▸ **What you need to do**
Pick every line out of the entries below that holds the string "with", and report them.

(Source records)
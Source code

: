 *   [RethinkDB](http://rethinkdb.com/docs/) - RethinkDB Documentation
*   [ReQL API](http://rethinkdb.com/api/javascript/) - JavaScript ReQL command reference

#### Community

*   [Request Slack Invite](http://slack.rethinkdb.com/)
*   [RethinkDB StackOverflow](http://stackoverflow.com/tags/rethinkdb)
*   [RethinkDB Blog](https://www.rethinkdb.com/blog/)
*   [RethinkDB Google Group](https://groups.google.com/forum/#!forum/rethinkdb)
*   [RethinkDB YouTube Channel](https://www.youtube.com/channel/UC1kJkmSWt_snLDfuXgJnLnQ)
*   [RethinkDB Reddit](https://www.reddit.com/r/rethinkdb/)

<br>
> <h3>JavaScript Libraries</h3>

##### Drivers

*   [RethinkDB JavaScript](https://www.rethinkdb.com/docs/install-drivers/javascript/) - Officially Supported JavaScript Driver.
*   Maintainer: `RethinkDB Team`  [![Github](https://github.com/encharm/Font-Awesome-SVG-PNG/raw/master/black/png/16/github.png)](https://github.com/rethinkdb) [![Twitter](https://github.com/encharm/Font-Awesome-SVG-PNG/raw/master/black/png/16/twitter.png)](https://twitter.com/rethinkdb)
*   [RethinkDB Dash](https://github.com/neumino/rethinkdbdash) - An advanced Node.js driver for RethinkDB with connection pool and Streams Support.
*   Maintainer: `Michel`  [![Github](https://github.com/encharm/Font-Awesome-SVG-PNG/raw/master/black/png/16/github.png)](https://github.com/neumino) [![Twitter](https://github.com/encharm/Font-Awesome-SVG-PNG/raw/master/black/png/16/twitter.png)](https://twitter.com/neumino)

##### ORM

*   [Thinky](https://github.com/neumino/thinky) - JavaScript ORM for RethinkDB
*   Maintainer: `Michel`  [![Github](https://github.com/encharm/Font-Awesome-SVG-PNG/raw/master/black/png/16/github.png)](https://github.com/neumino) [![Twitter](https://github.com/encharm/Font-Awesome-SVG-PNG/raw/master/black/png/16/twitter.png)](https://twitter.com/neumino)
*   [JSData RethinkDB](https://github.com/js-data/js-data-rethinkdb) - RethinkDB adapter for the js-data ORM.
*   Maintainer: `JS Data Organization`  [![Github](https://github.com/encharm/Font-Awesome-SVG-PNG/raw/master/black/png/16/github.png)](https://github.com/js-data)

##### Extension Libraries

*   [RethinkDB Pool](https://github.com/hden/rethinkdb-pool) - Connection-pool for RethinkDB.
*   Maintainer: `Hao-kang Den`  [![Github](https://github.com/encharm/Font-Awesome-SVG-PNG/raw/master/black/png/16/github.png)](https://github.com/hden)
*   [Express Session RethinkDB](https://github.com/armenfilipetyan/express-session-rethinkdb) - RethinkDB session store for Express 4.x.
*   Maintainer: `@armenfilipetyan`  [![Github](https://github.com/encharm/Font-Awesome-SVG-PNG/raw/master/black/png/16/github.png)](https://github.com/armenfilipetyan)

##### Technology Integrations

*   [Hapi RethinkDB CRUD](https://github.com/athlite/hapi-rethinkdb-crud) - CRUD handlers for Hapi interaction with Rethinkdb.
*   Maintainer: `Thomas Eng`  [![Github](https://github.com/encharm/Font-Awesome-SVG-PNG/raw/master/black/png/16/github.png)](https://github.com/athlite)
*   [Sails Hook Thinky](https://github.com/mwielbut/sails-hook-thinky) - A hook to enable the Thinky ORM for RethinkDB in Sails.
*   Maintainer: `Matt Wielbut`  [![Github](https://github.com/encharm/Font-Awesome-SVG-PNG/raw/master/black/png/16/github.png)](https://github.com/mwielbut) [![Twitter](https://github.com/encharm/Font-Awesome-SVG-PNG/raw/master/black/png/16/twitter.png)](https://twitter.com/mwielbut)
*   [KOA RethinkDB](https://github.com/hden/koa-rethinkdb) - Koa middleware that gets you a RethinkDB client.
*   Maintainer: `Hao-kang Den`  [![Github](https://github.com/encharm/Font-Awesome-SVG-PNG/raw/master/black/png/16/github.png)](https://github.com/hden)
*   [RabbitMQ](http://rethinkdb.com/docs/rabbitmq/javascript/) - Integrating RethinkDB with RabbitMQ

▸ **Written solution**
*   [RethinkDB Dash](https://github.com/neumino/rethinkdbdash) - An advanced Node.js driver for RethinkDB with connection pool and Streams Support.
*   [Hapi RethinkDB CRUD](https://github.com/athlite/hapi-rethinkdb-crud) - CRUD handlers for Hapi interaction with Rethinkdb.
*   [RabbitMQ](http://rethinkdb.com/docs/rabbitmq/javascript/) - Integrating RethinkDB with RabbitMQ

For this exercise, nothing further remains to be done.